● TASK STATEMENT
This task calls for copying every line in the data below that contains the word "uses".

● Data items
====
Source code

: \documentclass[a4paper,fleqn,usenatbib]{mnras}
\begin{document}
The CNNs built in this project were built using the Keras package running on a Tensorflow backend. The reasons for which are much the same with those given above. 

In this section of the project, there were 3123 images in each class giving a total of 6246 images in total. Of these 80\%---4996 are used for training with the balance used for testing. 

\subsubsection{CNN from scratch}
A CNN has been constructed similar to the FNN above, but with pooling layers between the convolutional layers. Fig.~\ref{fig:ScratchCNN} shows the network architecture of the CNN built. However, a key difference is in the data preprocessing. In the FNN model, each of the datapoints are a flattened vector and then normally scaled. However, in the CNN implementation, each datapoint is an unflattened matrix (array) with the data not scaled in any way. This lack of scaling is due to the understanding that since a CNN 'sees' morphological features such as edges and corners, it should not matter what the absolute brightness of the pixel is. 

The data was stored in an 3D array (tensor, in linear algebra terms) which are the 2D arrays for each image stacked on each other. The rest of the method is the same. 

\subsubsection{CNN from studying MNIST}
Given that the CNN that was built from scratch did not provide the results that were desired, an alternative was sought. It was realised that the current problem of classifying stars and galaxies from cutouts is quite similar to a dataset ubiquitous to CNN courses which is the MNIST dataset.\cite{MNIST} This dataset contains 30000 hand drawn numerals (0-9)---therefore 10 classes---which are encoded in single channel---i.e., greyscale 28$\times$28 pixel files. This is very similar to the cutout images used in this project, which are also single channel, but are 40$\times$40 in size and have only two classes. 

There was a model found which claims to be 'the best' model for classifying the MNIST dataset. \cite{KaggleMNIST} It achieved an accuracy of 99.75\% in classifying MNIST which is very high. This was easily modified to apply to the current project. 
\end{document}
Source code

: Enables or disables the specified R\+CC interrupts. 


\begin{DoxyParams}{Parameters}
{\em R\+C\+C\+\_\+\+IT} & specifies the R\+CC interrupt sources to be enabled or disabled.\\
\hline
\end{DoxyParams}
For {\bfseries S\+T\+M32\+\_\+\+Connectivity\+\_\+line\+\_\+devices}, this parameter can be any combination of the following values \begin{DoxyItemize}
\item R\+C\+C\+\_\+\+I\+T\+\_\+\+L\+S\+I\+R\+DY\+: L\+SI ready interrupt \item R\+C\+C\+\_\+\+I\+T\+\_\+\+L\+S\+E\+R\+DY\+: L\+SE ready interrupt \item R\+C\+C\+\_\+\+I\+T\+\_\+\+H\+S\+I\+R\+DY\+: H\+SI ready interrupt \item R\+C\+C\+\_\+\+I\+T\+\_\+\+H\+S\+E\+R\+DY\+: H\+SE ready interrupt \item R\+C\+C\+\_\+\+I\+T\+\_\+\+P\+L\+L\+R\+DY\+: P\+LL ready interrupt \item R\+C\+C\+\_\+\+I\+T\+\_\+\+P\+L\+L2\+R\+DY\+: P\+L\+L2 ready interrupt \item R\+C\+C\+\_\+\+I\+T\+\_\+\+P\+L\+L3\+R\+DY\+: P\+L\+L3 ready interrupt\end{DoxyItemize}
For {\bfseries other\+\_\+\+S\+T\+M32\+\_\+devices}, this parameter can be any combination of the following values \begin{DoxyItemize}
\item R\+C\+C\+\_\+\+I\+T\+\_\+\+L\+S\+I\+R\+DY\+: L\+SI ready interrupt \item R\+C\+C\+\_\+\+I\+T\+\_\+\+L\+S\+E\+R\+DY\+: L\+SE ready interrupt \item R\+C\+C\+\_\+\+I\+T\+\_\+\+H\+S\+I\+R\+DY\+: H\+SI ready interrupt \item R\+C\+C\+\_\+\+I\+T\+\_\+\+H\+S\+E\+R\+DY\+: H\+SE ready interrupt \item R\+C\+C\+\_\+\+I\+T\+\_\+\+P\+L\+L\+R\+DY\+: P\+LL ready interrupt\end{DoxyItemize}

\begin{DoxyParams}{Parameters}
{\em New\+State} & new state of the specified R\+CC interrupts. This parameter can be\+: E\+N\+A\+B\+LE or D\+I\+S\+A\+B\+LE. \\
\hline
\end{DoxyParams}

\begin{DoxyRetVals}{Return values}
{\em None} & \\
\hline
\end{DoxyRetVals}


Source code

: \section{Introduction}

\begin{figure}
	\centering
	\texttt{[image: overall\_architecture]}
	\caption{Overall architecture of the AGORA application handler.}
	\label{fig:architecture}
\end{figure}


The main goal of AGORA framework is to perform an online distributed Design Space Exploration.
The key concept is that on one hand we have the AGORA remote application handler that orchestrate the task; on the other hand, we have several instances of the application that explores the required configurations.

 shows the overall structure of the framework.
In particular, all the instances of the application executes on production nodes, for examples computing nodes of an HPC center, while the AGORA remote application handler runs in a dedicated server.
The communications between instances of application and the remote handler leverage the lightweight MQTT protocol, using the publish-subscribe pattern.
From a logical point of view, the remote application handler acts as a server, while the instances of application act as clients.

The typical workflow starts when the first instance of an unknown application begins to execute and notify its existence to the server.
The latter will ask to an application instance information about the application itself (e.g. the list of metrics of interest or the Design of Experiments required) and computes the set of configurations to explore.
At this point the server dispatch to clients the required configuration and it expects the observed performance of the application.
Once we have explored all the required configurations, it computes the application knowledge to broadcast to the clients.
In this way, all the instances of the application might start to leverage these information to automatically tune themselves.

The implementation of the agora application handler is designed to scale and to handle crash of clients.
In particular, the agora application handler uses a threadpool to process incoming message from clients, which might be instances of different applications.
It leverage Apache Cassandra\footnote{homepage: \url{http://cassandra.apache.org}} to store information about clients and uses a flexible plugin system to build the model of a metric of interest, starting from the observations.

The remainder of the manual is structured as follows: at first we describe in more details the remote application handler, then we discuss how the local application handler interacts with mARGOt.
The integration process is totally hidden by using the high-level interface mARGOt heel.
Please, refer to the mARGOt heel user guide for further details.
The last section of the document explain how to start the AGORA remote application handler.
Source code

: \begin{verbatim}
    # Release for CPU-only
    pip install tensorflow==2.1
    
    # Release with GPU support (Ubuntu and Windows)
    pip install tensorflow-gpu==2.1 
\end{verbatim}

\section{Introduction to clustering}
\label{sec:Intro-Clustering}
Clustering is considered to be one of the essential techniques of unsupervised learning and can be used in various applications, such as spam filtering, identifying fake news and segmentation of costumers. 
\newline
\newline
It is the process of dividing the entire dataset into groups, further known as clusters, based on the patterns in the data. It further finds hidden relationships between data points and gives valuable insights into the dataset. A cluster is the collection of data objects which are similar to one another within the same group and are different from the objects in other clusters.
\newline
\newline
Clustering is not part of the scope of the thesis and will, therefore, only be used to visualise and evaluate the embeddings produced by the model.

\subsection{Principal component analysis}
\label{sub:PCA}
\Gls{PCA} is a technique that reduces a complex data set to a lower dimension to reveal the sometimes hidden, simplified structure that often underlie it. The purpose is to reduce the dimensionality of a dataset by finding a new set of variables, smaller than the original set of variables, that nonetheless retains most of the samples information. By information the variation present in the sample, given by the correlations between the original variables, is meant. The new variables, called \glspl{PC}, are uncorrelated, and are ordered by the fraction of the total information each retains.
====
● PROBLEM SOLUTION
In particular, the agora application handler uses a threadpool to process incoming message from clients, which might be instances of different applications.
It leverage Apache Cassandra\footnote{homepage: \url{http://cassandra.apache.org}} to store information about clients and uses a flexible plugin system to build the model of a metric of interest, starting from the observations.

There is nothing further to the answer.